About a month ago my husband emailed me a link to a crowdfunding site, it was for a photo project called Behind The Scars by photographer Sophie Mayanne. Her aim was to celebrate scars and the stories behind them. Her work, which you can see on Instagram here, is candid without being sensationalist and touching in the honesty of the participants.
I contacted Sophie, intrigued by the possibilty of taking part when I heard that she was arranging a Behind The Scars photshoot here in the UK and she invited me to a shoot taking place in London in August. Her email outlined the project in more detail and what to expect as a participant.

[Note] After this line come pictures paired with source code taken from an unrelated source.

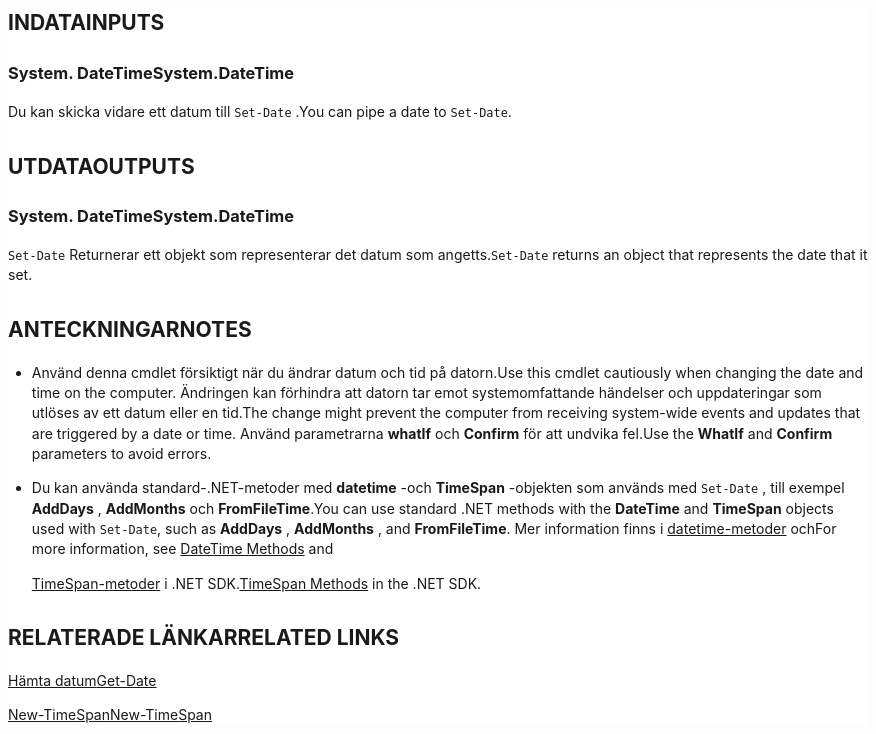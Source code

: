 ## <span data-ttu-id="337d0-158">INDATA</span><span class="sxs-lookup"><span data-stu-id="337d0-158">INPUTS</span></span>

### <span data-ttu-id="337d0-159">System. DateTime</span><span class="sxs-lookup"><span data-stu-id="337d0-159">System.DateTime</span></span>

<span data-ttu-id="337d0-160">Du kan skicka vidare ett datum till `Set-Date` .</span><span class="sxs-lookup"><span data-stu-id="337d0-160">You can pipe a date to `Set-Date`.</span></span>

## <span data-ttu-id="337d0-161">UTDATA</span><span class="sxs-lookup"><span data-stu-id="337d0-161">OUTPUTS</span></span>

### <span data-ttu-id="337d0-162">System. DateTime</span><span class="sxs-lookup"><span data-stu-id="337d0-162">System.DateTime</span></span>

<span data-ttu-id="337d0-163">`Set-Date` Returnerar ett objekt som representerar det datum som angetts.</span><span class="sxs-lookup"><span data-stu-id="337d0-163">`Set-Date` returns an object that represents the date that it set.</span></span>

## <span data-ttu-id="337d0-164">ANTECKNINGAR</span><span class="sxs-lookup"><span data-stu-id="337d0-164">NOTES</span></span>

- <span data-ttu-id="337d0-165">Använd denna cmdlet försiktigt när du ändrar datum och tid på datorn.</span><span class="sxs-lookup"><span data-stu-id="337d0-165">Use this cmdlet cautiously when changing the date and time on the computer.</span></span> <span data-ttu-id="337d0-166">Ändringen kan förhindra att datorn tar emot systemomfattande händelser och uppdateringar som utlöses av ett datum eller en tid.</span><span class="sxs-lookup"><span data-stu-id="337d0-166">The change might prevent the computer from receiving system-wide events and updates that are triggered by a date or time.</span></span> <span data-ttu-id="337d0-167">Använd parametrarna **whatIf** och **Confirm** för att undvika fel.</span><span class="sxs-lookup"><span data-stu-id="337d0-167">Use the **WhatIf** and **Confirm** parameters to avoid errors.</span></span>
- <span data-ttu-id="337d0-168">Du kan använda standard-.NET-metoder med **datetime** -och **TimeSpan** -objekten som används med `Set-Date` , till exempel **AddDays** , **AddMonths** och **FromFileTime**.</span><span class="sxs-lookup"><span data-stu-id="337d0-168">You can use standard .NET methods with the **DateTime** and **TimeSpan** objects used with `Set-Date`, such as **AddDays** , **AddMonths** , and **FromFileTime**.</span></span> <span data-ttu-id="337d0-169">Mer information finns i [datetime-metoder](/dotnet/api/system.datetime) och</span><span class="sxs-lookup"><span data-stu-id="337d0-169">For more information, see [DateTime Methods](/dotnet/api/system.datetime) and</span></span>

  <span data-ttu-id="337d0-170">[TimeSpan-metoder](/dotnet/api/system.timespan) i .NET SDK.</span><span class="sxs-lookup"><span data-stu-id="337d0-170">[TimeSpan Methods](/dotnet/api/system.timespan) in the .NET SDK.</span></span>

## <span data-ttu-id="337d0-171">RELATERADE LÄNKAR</span><span class="sxs-lookup"><span data-stu-id="337d0-171">RELATED LINKS</span></span>

[<span data-ttu-id="337d0-172">Hämta datum</span><span class="sxs-lookup"><span data-stu-id="337d0-172">Get-Date</span></span>](Get-Date.md)

[<span data-ttu-id="337d0-173">New-TimeSpan</span><span class="sxs-lookup"><span data-stu-id="337d0-173">New-TimeSpan</span></span>](New-TimeSpan.md)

Her reminder that subjects would not be edited or receive any editorial control gave me pause for thought.
What if I hated the photo or it revealed more than I was happy to give, not of riven flesh but of the vulnerability left behind? I had to seriously consider if I was emotionally robust enough to release an intimate portrait of my scarred body onto social media. I saw those Behind The Scar portraits as empowering, brave and beautiful but could I withstand trolling by those who were disgusted by my daring to be seen when I am neither beautiful nor perfect?
It took me a couple of days to reach a decision to take part in the project and we set up an appointment. Sadly, it transpired that the logistics and cost of getting me from deepest Dartmoor to edgy South East London was a step too far.
I will continue to follow the Behind The Scars series with interest and who knows, another opportunity to participate may present itself in the future. In the meantime, my resolve steely, I offer my own portrait; unairbrushed, insecure, imperfect.